# ACTIVITY
Return all the lines below exactly as written. Drop every picture.

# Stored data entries
•••

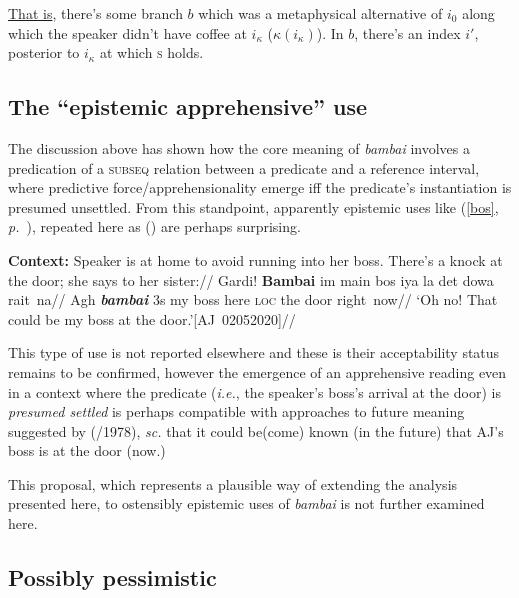 \ul{That is}, there's some branch $ b $ which was a metaphysical alternative of $ i_0 $ along which the speaker didn't have coffee at $ i_\kappa $ ($ \kappa(i_\kappa) $). In $ b $, there's an index $ i' $, posterior to $ i_\kappa $ at which \textsc{s} holds.
\xe

\subsection{The ``epistemic apprehensive'' use}

The discussion above has shown how the core meaning of \textit{bambai} involves a predication of a \textsc{subseq} relation between a predicate and a reference interval, where predictive force/apprehensionality emerge iff the predicate's instantiation is presumed unsettled. From this standpoint, apparently epistemic uses like (\ref{bos}, \textit{p.~\pageref{bos}}), repeated here as () are perhaps surprising.


\ex{}\begingl\glpreamble\textup{\textbf{Context:} Speaker is at home to avoid running into her boss. There's a knock at the door; she says to her sister:}//
\gla Gardi! \textbf{Bambai} im main bos iya la det dowa rait~na//
\glb Agh \textit{\textbf{bambai}} 3s my boss here \textsc{loc} the door right~now//
\glft`Oh no! That could be my boss at the door.'\hfill[AJ~02052020]//\endgl
\xe

This type of use is not reported elsewhere and these is their acceptability status remains to be confirmed, however the emergence of an apprehensive reading even in a context where the predicate (\textit{i.e.}, the speaker's boss's arrival at the door) is \textit{presumed settled} is perhaps compatible with approaches to future meaning suggested by \citeauthor{Bennett} (\citeyear[100]{Bennett}/1978), \textit{sc.} that it could be(come) known (in the future) that AJ's boss is at the door (now.)

This proposal, which represents a plausible way of extending the analysis presented here, to ostensibly epistemic uses of \textit{bambai} is not further examined here.



\subsection{Possibly pessimistic}

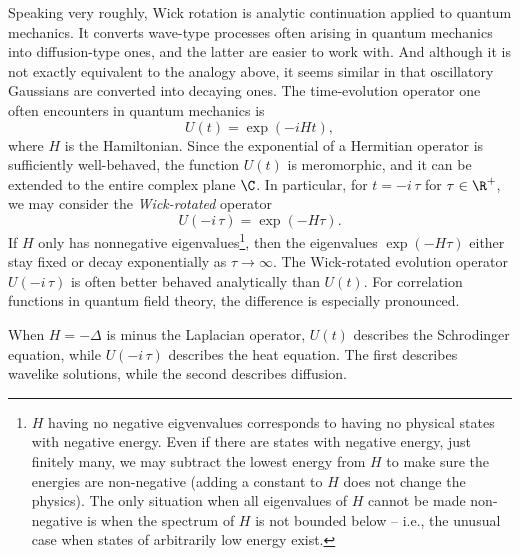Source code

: Speaking very roughly, Wick rotation is analytic continuation applied to quantum mechanics. It converts wave-type processes often arising in quantum mechanics into diffusion-type ones, and the latter are easier to work with. And although it is not exactly equivalent to the analogy above, it seems similar in that oscillatory Gaussians are converted into decaying ones. The time-evolution operator one often encounters in quantum mechanics is
\begin{equation*}
    U(t) = \exp(-i H t),
\end{equation*}
where $H$ is the Hamiltonian. Since the exponential of a Hermitian operator is sufficiently well-behaved, the function $U(t)$ is meromorphic, and it can be extended to the entire complex plane $\C$. In particular, for $t = -i \, \tau$ for $\tau \in \R^+$, we may consider the \emph{Wick-rotated} operator
\begin{equation*}
    U(-i \, \tau) = \exp(- H \tau).
\end{equation*}
If $H$ only has nonnegative eigenvalues\footnote{$H$ having no negative eigvenvalues corresponds to having no physical states with negative energy. Even if there are states with negative energy, just finitely many, we may subtract the lowest energy from $H$ to make sure the energies are non-negative (adding a constant to $H$ does not change the physics). The only situation when all eigenvalues of $H$ cannot be made non-negative is when the spectrum of $H$ is not bounded below -- i.e., the unusual case when states of arbitrarily low energy exist.}, then the eigenvalues $\exp(-H \tau)$ either stay fixed or decay exponentially as $\tau \to \infty$. The Wick-rotated evolution operator $U(-i \, \tau)$ is often better behaved analytically than $U(t)$. For correlation functions in quantum field theory, the difference is especially pronounced.
\begin{example}
When $H = -\Delta$ is minus the Laplacian operator, $U(t)$ describes the Schrodinger equation, while $U(-i \, \tau)$ describes the heat equation. The first describes wavelike solutions, while the second describes diffusion.
\end{example}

•••

# WRITTEN REPLY
 \ul{That is}, there's some branch $ b $ which was a metaphysical alternative of $ i_0 $ along which the speaker didn't have coffee at $ i_\kappa $ ($ \kappa(i_\kappa) $). In $ b $, there's an index $ i' $, posterior to $ i_\kappa $ at which \textsc{s} holds.
\xe

\subsection{The ``epistemic apprehensive'' use}

The discussion above has shown how the core meaning of \textit{bambai} involves a predication of a \textsc{subseq} relation between a predicate and a reference interval, where predictive force/apprehensionality emerge iff the predicate's instantiation is presumed unsettled. From this standpoint, apparently epistemic uses like (\ref{bos}, \textit{p.~\pageref{bos}}), repeated here as () are perhaps surprising.


\ex{}\begingl\glpreamble\textup{\textbf{Context:} Speaker is at home to avoid running into her boss. There's a knock at the door; she says to her sister:}//
\gla Gardi! \textbf{Bambai} im main bos iya la det dowa rait~na//
\glb Agh \textit{\textbf{bambai}} 3s my boss here \textsc{loc} the door right~now//
\glft`Oh no! That could be my boss at the door.'\hfill[AJ~02052020]//\endgl
\xe

This type of use is not reported elsewhere and these is their acceptability status remains to be confirmed, however the emergence of an apprehensive reading even in a context where the predicate (\textit{i.e.}, the speaker's boss's arrival at the door) is \textit{presumed settled} is perhaps compatible with approaches to future meaning suggested by \citeauthor{Bennett} (\citeyear[100]{Bennett}/1978), \textit{sc.} that it could be(come) known (in the future) that AJ's boss is at the door (now.)

This proposal, which represents a plausible way of extending the analysis presented here, to ostensibly epistemic uses of \textit{bambai} is not further examined here.



\subsection{Possibly pessimistic}

Source code

: Speaking very roughly, Wick rotation is analytic continuation applied to quantum mechanics. It converts wave-type processes often arising in quantum mechanics into diffusion-type ones, and the latter are easier to work with. And although it is not exactly equivalent to the analogy above, it seems similar in that oscillatory Gaussians are converted into decaying ones. The time-evolution operator one often encounters in quantum mechanics is
\begin{equation*}
    U(t) = \exp(-i H t),
\end{equation*}
where $H$ is the Hamiltonian. Since the exponential of a Hermitian operator is sufficiently well-behaved, the function $U(t)$ is meromorphic, and it can be extended to the entire complex plane $\C$. In particular, for $t = -i \, \tau$ for $\tau \in \R^+$, we may consider the \emph{Wick-rotated} operator
\begin{equation*}
    U(-i \, \tau) = \exp(- H \tau).
\end{equation*}
If $H$ only has nonnegative eigenvalues\footnote{$H$ having no negative eigvenvalues corresponds to having no physical states with negative energy. Even if there are states with negative energy, just finitely many, we may subtract the lowest energy from $H$ to make sure the energies are non-negative (adding a constant to $H$ does not change the physics). The only situation when all eigenvalues of $H$ cannot be made non-negative is when the spectrum of $H$ is not bounded below -- i.e., the unusual case when states of arbitrarily low energy exist.}, then the eigenvalues $\exp(-H \tau)$ either stay fixed or decay exponentially as $\tau \to \infty$. The Wick-rotated evolution operator $U(-i \, \tau)$ is often better behaved analytically than $U(t)$. For correlation functions in quantum field theory, the difference is especially pronounced.
\begin{example}
When $H = -\Delta$ is minus the Laplacian operator, $U(t)$ describes the Schrodinger equation, while $U(-i \, \tau)$ describes the heat equation. The first describes wavelike solutions, while the second describes diffusion.
\end{example}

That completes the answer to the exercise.